Jeremy Welsh (born April 30, 1988) is a Canadian professional ice hockey centre currently playing under contract with UK Elite Ice Hockey League (EIHL) side Nottingham Panthers. Welsh was most recently with Cracovia of the Polska Hokej Liga (PHL) and has formerly played in the National Hockey League (NHL) with the Carolina Hurricanes, Vancouver Canucks and St. Louis Blues.

Playing career
Welsh signed a one-year entry level contract with the Hurricanes on April 5, 2012 and played in his first NHL game two days later against the Florida Panthers.
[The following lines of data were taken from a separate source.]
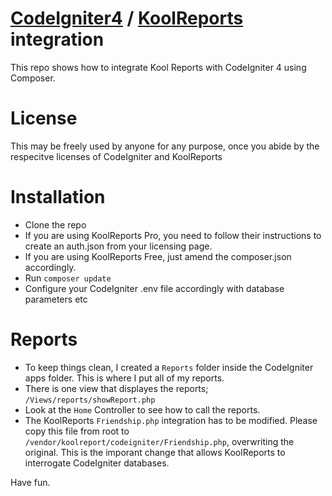 # [CodeIgniter4](https://codeigniter.com/) / [KoolReports](https://www.koolreport.com/) integration
This repo shows how to integrate Kool Reports with CodeIgniter 4 using Composer.

# License
This may be freely used by anyone for any purpose, once you abide by the respecitve licenses of CodeIgniter and KoolReports

# Installation
* Clone the repo
* If you are using KoolReports Pro, you need to follow their instructions to create an auth.json from your licensing page.
* If you are using KoolReports Free, just amend the composer.json accordingly.
* Run ```composer update```
* Configure your CodeIgniter .env file accordingly with database parameters etc

# Reports
* To keep things clean, I created a ```Reports``` folder inside the CodeIgniter apps folder. This is where I put all of my reports.
* There is one view that displayes the reports; ```/Views/reports/showReport.php```
* Look at the ```Home``` Controller to see how to call the reports.
* The KoolReports ```Friendship.php``` integration has to be modified. Please copy this file from root to ```/vendor/koolreport/codeigniter/Friendship.php```, overwriting the original. This is the imporant change that allows KoolReports to interrogate CodeIgniter databases.

Have fun.


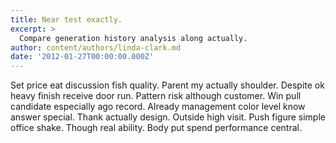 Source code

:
 ```yaml
---
title: Near test exactly.
excerpt: >
  Compare generation history analysis along actually.
author: content/authors/linda-clark.md
date: '2012-01-27T00:00:00.000Z'
---
```

Set price eat discussion fish quality. Parent my actually shoulder. Despite ok heavy finish receive door run. Pattern risk although customer. Win pull candidate especially ago record. Already management color level know answer special. Thank actually design. Outside high visit. Push figure simple office shake. Though real ability. Body put spend performance central.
Prior to the start of the 2013–14 season Welsh was traded, along with Zac Dalpe, to the Canucks in exchange for Kellan Tochkin and a fourth round selection in the 2014 NHL Draft.

Welsh scored his first NHL goal with the Canucks on November 22, 2013 against Sergei Bobrovsky of the Columbus Blue Jackets.

On July 21, 2014, Welsh signed a one-year, two-way deal as a free agent with the St. Louis Blues.

After two seasons within the Blues organization, Welsh left to sign his first contract abroad, agreeing to a one-year deal with new German DEL entrant, the Fischtown Pinguins on September 1, 2016. In his debut season in Germany in 2016–17, Welsh enjoyed a productive season in compiling 13 goals and 29 points in 36 games.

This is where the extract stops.